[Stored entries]
######

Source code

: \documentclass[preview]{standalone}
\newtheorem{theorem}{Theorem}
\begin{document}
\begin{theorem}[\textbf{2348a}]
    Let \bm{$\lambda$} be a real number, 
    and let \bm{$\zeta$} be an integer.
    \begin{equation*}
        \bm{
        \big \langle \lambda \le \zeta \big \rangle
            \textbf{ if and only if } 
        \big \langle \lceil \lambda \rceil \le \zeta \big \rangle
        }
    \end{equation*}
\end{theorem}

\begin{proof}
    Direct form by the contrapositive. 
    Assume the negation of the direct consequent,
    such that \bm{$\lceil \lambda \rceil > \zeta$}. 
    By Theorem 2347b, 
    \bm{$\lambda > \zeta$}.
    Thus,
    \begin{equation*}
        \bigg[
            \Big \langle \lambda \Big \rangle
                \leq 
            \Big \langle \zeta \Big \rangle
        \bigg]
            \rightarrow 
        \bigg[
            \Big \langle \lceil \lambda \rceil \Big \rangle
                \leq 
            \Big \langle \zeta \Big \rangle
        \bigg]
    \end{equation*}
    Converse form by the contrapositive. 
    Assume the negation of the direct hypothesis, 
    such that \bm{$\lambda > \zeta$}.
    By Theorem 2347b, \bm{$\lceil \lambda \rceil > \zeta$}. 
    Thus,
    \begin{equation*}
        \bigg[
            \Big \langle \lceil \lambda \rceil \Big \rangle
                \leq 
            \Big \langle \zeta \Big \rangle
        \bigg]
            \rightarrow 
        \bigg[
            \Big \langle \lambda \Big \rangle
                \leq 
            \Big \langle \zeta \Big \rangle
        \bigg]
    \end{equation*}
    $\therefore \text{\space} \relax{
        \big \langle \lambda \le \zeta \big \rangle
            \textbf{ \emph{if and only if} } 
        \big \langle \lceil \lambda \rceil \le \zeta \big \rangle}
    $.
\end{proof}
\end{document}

######

*Goal of the exercise*
For every line of the data above that contains "negation", copy that line.

*Written solution*
    Assume the negation of the direct consequent,
    Assume the negation of the direct hypothesis, 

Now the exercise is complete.